Ficelles au chorizo
FICELLES AU CHORIZO
In France, “une ficelle” is a small and very narrow French baguette. At the bakery, you will find, among other flavors, “ficelle au chorizo”, “ficelle au Beaujolais nouveau” or “ficelle aux lardons et comté”. Perfect for l’apéro, you can enjoy this delicious appetizer with a glass of wine and your favorite pâté. Bon appétit!
SERVINGS: 4
INGREDIENTS
- 2 cups (250g) all-purpose flour
- 1/4 tablespoon (2g) active dry yeast
- 1 teaspoon salt
- 0.7 cup (160ml) water at room temperature
- 2.5 oz (70g) Fabrique Délices Spanish-style dry-cured chorizo
HOW TO MAKE THIS RECIPE
1. Start by dissolving the yeast in water at room temperature. In a large bowl, combine the flour and salt. Create a well in the center and add the yeast. Mix and knead the dough, then let it rise for 30 minutes.
2. Once the dough has risen, press it down to remove the air inside. Divide the dough into strips about 2 inches (5 cm) wide.

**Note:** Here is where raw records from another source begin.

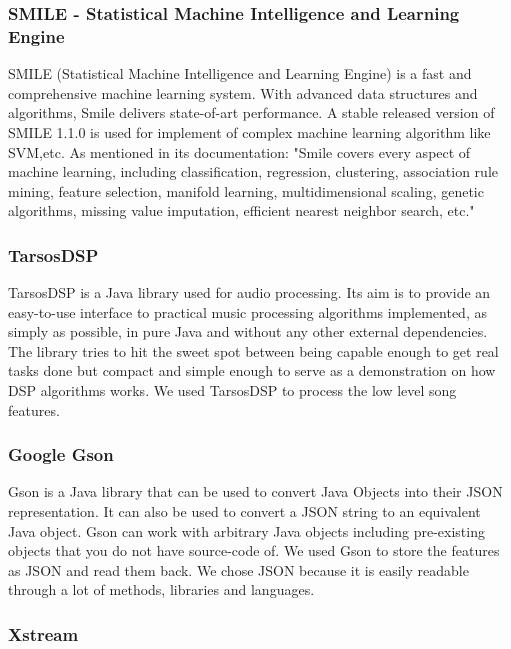 \subsubsection{SMILE - Statistical Machine Intelligence and Learning Engine}

SMILE (Statistical Machine Intelligence and Learning Engine) is a fast and comprehensive machine learning system. With advanced data structures and algorithms, Smile delivers state-of-art performance.
A stable released version of SMILE 1.1.0 is used for implement of complex machine learning algorithm like SVM,etc.
As mentioned in its documentation:
"Smile covers every aspect of machine learning, including classification, regression, clustering, association rule mining, feature selection, manifold learning, multidimensional scaling, genetic algorithms, missing value imputation, efficient nearest neighbor search, etc."

\subsubsection{TarsosDSP}

    TarsosDSP is a Java library used for audio processing. 
    Its aim is to provide an easy-to-use interface to practical music processing algorithms implemented, as simply as possible, in pure Java and without any other external dependencies. 
    The library tries to hit the sweet spot between being capable enough to get real tasks done but compact and simple enough to serve as a demonstration on how DSP algorithms works.
    We used TarsosDSP to process the low level song features.

\subsubsection{Google Gson}

Gson is a Java library that can be used to convert Java Objects into their JSON representation. 
It can also be used to convert a JSON string to an equivalent Java object. 
Gson can work with arbitrary Java objects including pre-existing objects that you do not have source-code of.  
We used Gson to store the features as JSON and read them back. 
We chose JSON because it is easily readable through a lot of methods, libraries and languages.

\subsubsection{Xstream}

3. Sprinkle the dry-cured chorizo, previously cut into diced, on each strip, then close them by pinching the edges. Roll into long ropes to make it even.
4. Place the ficelles on a baking sheet and let them stand for about 20 minutes. Then, score the ficelles with a sharp knife.
5. Bake for 25 minutes at 400 F (200°C). Place a bowl full of water in the oven at the same time.
6. Your ficelles with chorizo are ready! Bon appétit!